Nowadays books are increasingly consumed not only through reading but also through listening. But what does it take to create an eBook where the reader can switch between the two modalities? In this talk we describe how Python can be used to apply NLP and speech processing technologies to combine an existing eBook in EPUB format and an audio book into a single Read Aloud book. The system we developed uses Python libraries to read the EPUB file contents, NLP methods to process the content, open-sourced speech processing tools (Kaldi-based forced alignment) to align the audio files with the eBook content, and finally creates a Read Aloud book using the alignment information, EPUB content, and the audio files. We use the ebooklib Python library (with some updates to add Read Aloud EPUB generation functionality) to generate the final Read Aloud book.
We'll conclude with a demonstration of a Read Aloud eBook and showcase an educational application which uses such a book.
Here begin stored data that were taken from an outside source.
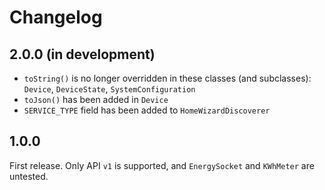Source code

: # Changelog

## 2.0.0 (in development)
- `toString()` is no longer overridden in these classes (and subclasses): `Device`, `DeviceState`, `SystemConfiguration`
- `toJson()` has been added in `Device`
- `SERVICE_TYPE` field has been added to `HomeWizardDiscoverer`

## 1.0.0
First release. Only API `v1` is supported, and `EnergySocket` and `KWhMeter` are untested.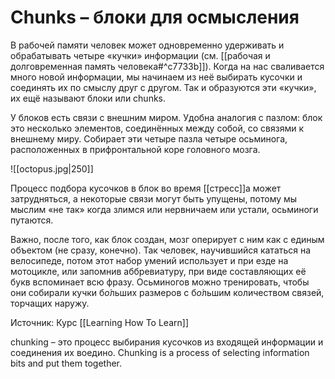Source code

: # Chunks – блоки для осмысления
В рабочей памяти человек может одновременно удерживать и обрабатывать четыре «кучки» информации (см. [[рабочая и долговременная память человека#^c7733b]]). Когда на нас сваливается много новой информации, мы начинаем из неё выбирать кусочки и соединять их по смыслу друг с другом. Так и образуются эти «кучки», их ещё называют блоки или chunks. 

У блоков есть связи с внешним миром. Удобна аналогия с пазлом: блок это несколько элементов, соединённых между собой, со связями к внешнему миру. Собирает эти четыре пазла четыре осьминога, расположенных в прифронтальной коре головного мозга.

![[octopus.jpg|250]]

Процесс подбора кусочков в блок во время [[стресс]]а может затрудняться, а некоторые связи могут быть упущены, потому мы мыслим «не так» когда злимся или нервничаем или устали, осьминоги путаются.

Важно, после того, как блок создан, мозг оперирует с ним как с единым объектом (не сразу, конечно). Так человек, научившийся кататься на велосипеде, потом этот набор умений использует и при езде на мотоцикле, или запомнив аббревиатуру, при виде составляющих её букв вспоминает всю фразу. Осьминогов можно тренировать, чтобы они собирали кучки б$\acute{о}$льших размеров с б$\acute{о}$льшим количеством связей, торчащих наружу.




Источник: Курс [[Learning How To Learn]]


chunking – это процесс выбирания кусочков из входящей информации и соединения их воедино.
Chunking is a process of selecting information bits and put them together.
In this application a student alternates between listening to audiobook and reading aloud. During listening, the text of the book is highlighted along with the audio playback to help students follow along with the narration and maintain focus.
The talk will be an informative talk with no coding involved. We will discuss the system to generate the Read Aloud eBook, show the demo of the book and discuss the challenges that we faced in the process. The targeted audience will be beginner level. Though we do not require the audience to have any prior understanding of eBook structure or forced alignment, familiarity with these would be an advantage.